- _Your assignment_
In how many lines of the records does "server" appear? Answer with one number.

- _Supplied data_
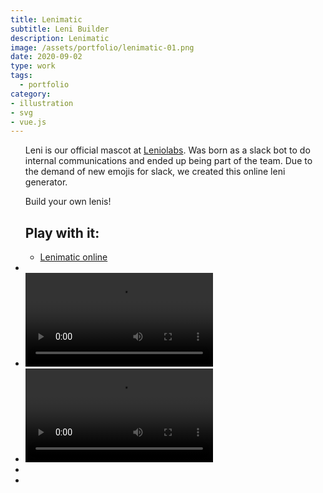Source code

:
 ```yaml
---
title: Lenimatic
subtitle: Leni Builder
description: Lenimatic
image: /assets/portfolio/lenimatic-01.png
date: 2020-09-02
type: work
tags:
  - portfolio
category: 
- illustration
- svg
- vue.js
---
```


<ul class="gallery masonry">
    <div class="content">
        <p>Leni is our official mascot at <a target="_blank" rel="noreferrer" href="https://leniolabs.com">Leniolabs</a>. Was born as a slack bot to do internal communications and ended up being part of the team. Due to the demand of new emojis for slack, we created this online leni generator.</p>
        <p>Build your own lenis!</p>
        <h2>Play with it:</h2>
        <ul class="music-list">
            <li><a target="_blank" rel="noreferrer" href="https://lenimatic.netlify.app/" class="heart">Lenimatic online</a></li>
        </ul>
    </div>
    <li><img src="/assets/portfolio/lenimatic-01.png" alt=""></li>
    <li><video controls><source src="/assets/portfolio/lenimatic-05.mp4" type="video/mp4"></video></li>
    <li><video controls><source src="/assets/portfolio/lenimatic-02.mp4" type="video/mp4"></video></li>
    <li><img src="/assets/portfolio/lenimatic-06.png" alt=""></li>
    <li><img src="/assets/portfolio/lenimatic-04.png" alt=""></li>

</ul>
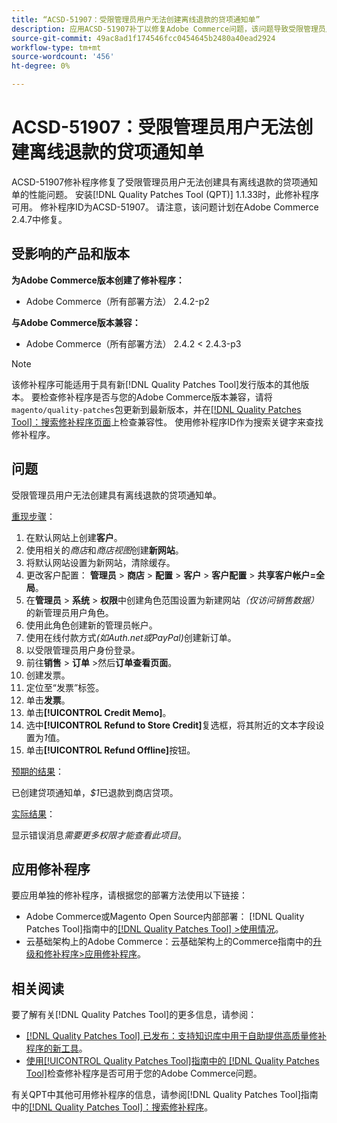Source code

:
 ```yaml
---
title: “ACSD-51907：受限管理员用户无法创建离线退款的贷项通知单”
description: 应用ACSD-51907补丁以修复Adobe Commerce问题，该问题导致受限管理员用户无法创建包含离线退款的贷项通知单。
source-git-commit: 49ac8ad1f174546fcc0454645b2480a40ead2924
workflow-type: tm+mt
source-wordcount: '456'
ht-degree: 0%

---
```


# ACSD-51907：受限管理员用户无法创建离线退款的贷项通知单

ACSD-51907修补程序修复了受限管理员用户无法创建具有离线退款的贷项通知单的性能问题。 安装[!DNL Quality Patches Tool (QPT)] 1.1.33时，此修补程序可用。 修补程序ID为ACSD-51907。 请注意，该问题计划在Adobe Commerce 2.4.7中修复。

## 受影响的产品和版本

**为Adobe Commerce版本创建了修补程序：**

* Adobe Commerce（所有部署方法） 2.4.2-p2

**与Adobe Commerce版本兼容：**

* Adobe Commerce（所有部署方法） 2.4.2 &lt; 2.4.3-p3

>[!NOTE]
>
>该修补程序可能适用于具有新[!DNL Quality Patches Tool]发行版本的其他版本。 要检查修补程序是否与您的Adobe Commerce版本兼容，请将`magento/quality-patches`包更新到最新版本，并在[[!DNL Quality Patches Tool]：搜索修补程序页面](https://experienceleague.adobe.com/tools/commerce-quality-patches/index.html)上检查兼容性。 使用修补程序ID作为搜索关键字来查找修补程序。

## 问题

受限管理员用户无法创建具有离线退款的贷项通知单。

<u>重现步骤</u>：

1. 在默认网站上创建&#x200B;**客户**。
1. 使用相关的&#x200B;*商店*&#x200B;和&#x200B;*商店视图*&#x200B;创建&#x200B;**新网站**。
1. 将默认网站设置为新网站，清除缓存。
1. 更改客户配置： **管理员** > **商店** > **配置** > **客户** > **客户配置** > **共享客户帐户=全局**。
1. 在&#x200B;**管理员** > **系统** > **权限**&#x200B;中创建角色范围设置为新建网站&#x200B;*（仅访问销售数据）*&#x200B;的新管理员用户角色。
1. 使用此角色创建新的管理员帐户。
1. 使用在线付款方式&#x200B;*(如Auth.net或PayPal)*&#x200B;创建新订单。
1. 以受限管理员用户身份登录。
1. 前往&#x200B;**销售** > **订单** >然后&#x200B;**订单查看页面**。
1. 创建发票。
1. 定位至“发票”标签。
1. 单击&#x200B;**发票**。
1. 单击&#x200B;**[!UICONTROL Credit Memo]**。
1. 选中&#x200B;**[!UICONTROL Refund to Store Credit]**&#x200B;复选框，将其附近的文本字段设置为&#x200B;*1*&#x200B;值。
1. 单击&#x200B;**[!UICONTROL Refund Offline]**&#x200B;按钮。

<u>预期的结果</u>：

已创建贷项通知单，*$1*&#x200B;已退款到商店贷项。

<u>实际结果</u>：

显示错误消息&#x200B;*需要更多权限才能查看此项目*。

## 应用修补程序

要应用单独的修补程序，请根据您的部署方法使用以下链接：

* Adobe Commerce或Magento Open Source内部部署： [!DNL Quality Patches Tool]指南中的[[!DNL Quality Patches Tool] >使用情况](https://experienceleague.adobe.com/docs/commerce-operations/tools/quality-patches-tool/usage.html)。
* 云基础架构上的Adobe Commerce：云基础架构上的Commerce指南中的[升级和修补程序>应用修补程序](https://experienceleague.adobe.com/docs/commerce-cloud-service/user-guide/develop/upgrade/apply-patches.html)。

## 相关阅读

要了解有关[!DNL Quality Patches Tool]的更多信息，请参阅：

* [[!DNL Quality Patches Tool] 已发布：支持知识库中用于自助提供高质量修补程序的新工具](https://experienceleague.adobe.com/en/docs/commerce-knowledge-base/kb/announcements/commerce-announcements/magento-quality-patches-released-new-tool-to-self-serve-quality-patches)。
* [使用[!UICONTROL Quality Patches Tool]指南中的 [!DNL Quality Patches Tool]](/help/tools/quality-patches-tool/patches-available-in-qpt/check-patch-for-magento-issue-with-magento-quality-patches.md)检查修补程序是否可用于您的Adobe Commerce问题。


有关QPT中其他可用修补程序的信息，请参阅[!DNL Quality Patches Tool]指南中的[[!DNL Quality Patches Tool]：搜索修补程序](https://experienceleague.adobe.com/tools/commerce-quality-patches/index.html)。
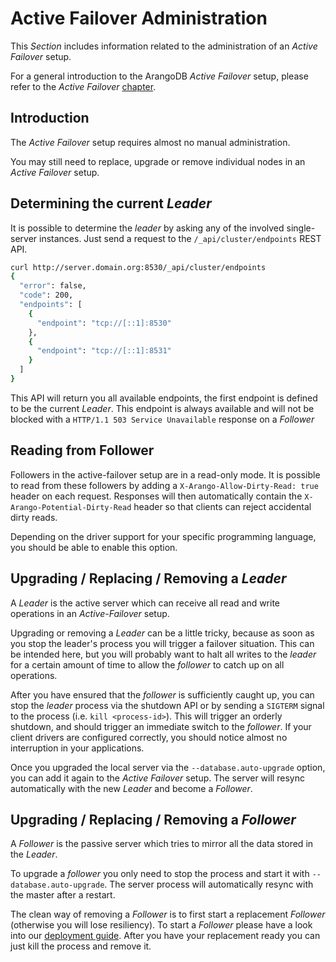 Active Failover Administration
==============================

This _Section_ includes information related to the administration of an _Active Failover_
setup.

For a general introduction to the ArangoDB _Active Failover_ setup, please refer
to the _Active Failover_ [chapter](../../Architecture/DeploymentModes/ActiveFailover/README.md).

Introduction
------------

The _Active Failover_ setup requires almost no manual administration.

You may still need to replace, upgrade or remove individual nodes
in an _Active Failover_ setup.


Determining the current _Leader_
--------------------------------

It is possible to determine the _leader_ by asking any of the involved single-server
instances. Just send a request to the `/_api/cluster/endpoints` REST API.

```bash
curl http://server.domain.org:8530/_api/cluster/endpoints
{
  "error": false,
  "code": 200,
  "endpoints": [
    {
      "endpoint": "tcp://[::1]:8530"
    },
    {
      "endpoint": "tcp://[::1]:8531"
    }
  ]
}
```

This API will return you all available endpoints, the first endpoint is defined to
be the current _Leader_. This endpoint is always available and will not be blocked
with a `HTTP/1.1 503 Service Unavailable` response on a _Follower_

Reading from Follower
---------------------

Followers in the active-failover setup are in a read-only mode. It is possible to read from these
followers by adding a `X-Arango-Allow-Dirty-Read: true` header on each request. Responses will then automatically
contain the `X-Arango-Potential-Dirty-Read` header so that clients can reject accidental dirty reads.

Depending on the driver support for your specific programming language, you should be able to enable this option.

Upgrading / Replacing / Removing a _Leader_
-------------------------------------------

A _Leader_ is the active server which can receive all read and write operations
in an _Active-Failover_ setup.

Upgrading or removing a _Leader_ can be a little tricky, because as soon as you
stop the leader's process you will trigger a failover situation. This can be intended
here, but you will probably want to halt all writes to the _leader_ for a certain
amount of time to allow the _follower_ to catch up on all operations.

After you have ensured that the _follower_ is sufficiently caught up, you can 
stop the _leader_ process via the shutdown API or by sending a `SIGTERM` signal
to the process (i.e. `kill <process-id>`). This will trigger an orderly shutdown,
and should trigger an immediate switch to the _follower_. If your client drivers
are configured correctly, you should notice almost no interruption in your
applications.

Once you upgraded the local server via the `--database.auto-upgrade` option,
you can add it again to the _Active Failover_ setup. The server will resync automatically
with the new _Leader_ and become a _Follower_.

Upgrading / Replacing / Removing a _Follower_
---------------------------------------------

A _Follower_ is the passive server which tries to mirror all the data stored in
the _Leader_.

To upgrade a _follower_ you only need to stop the process and start it
with `--database.auto-upgrade`. The server process will automatically resync
with the master after a restart.

The clean way of removing a _Follower_ is to first start a replacement _Follower_
(otherwise you will lose resiliency). To start a _Follower_ please have a look
into our [deployment guide](../../Deployment/ActiveFailover/README.md).
After you have your replacement ready you can just kill the process and remove it.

- _Your solution_
7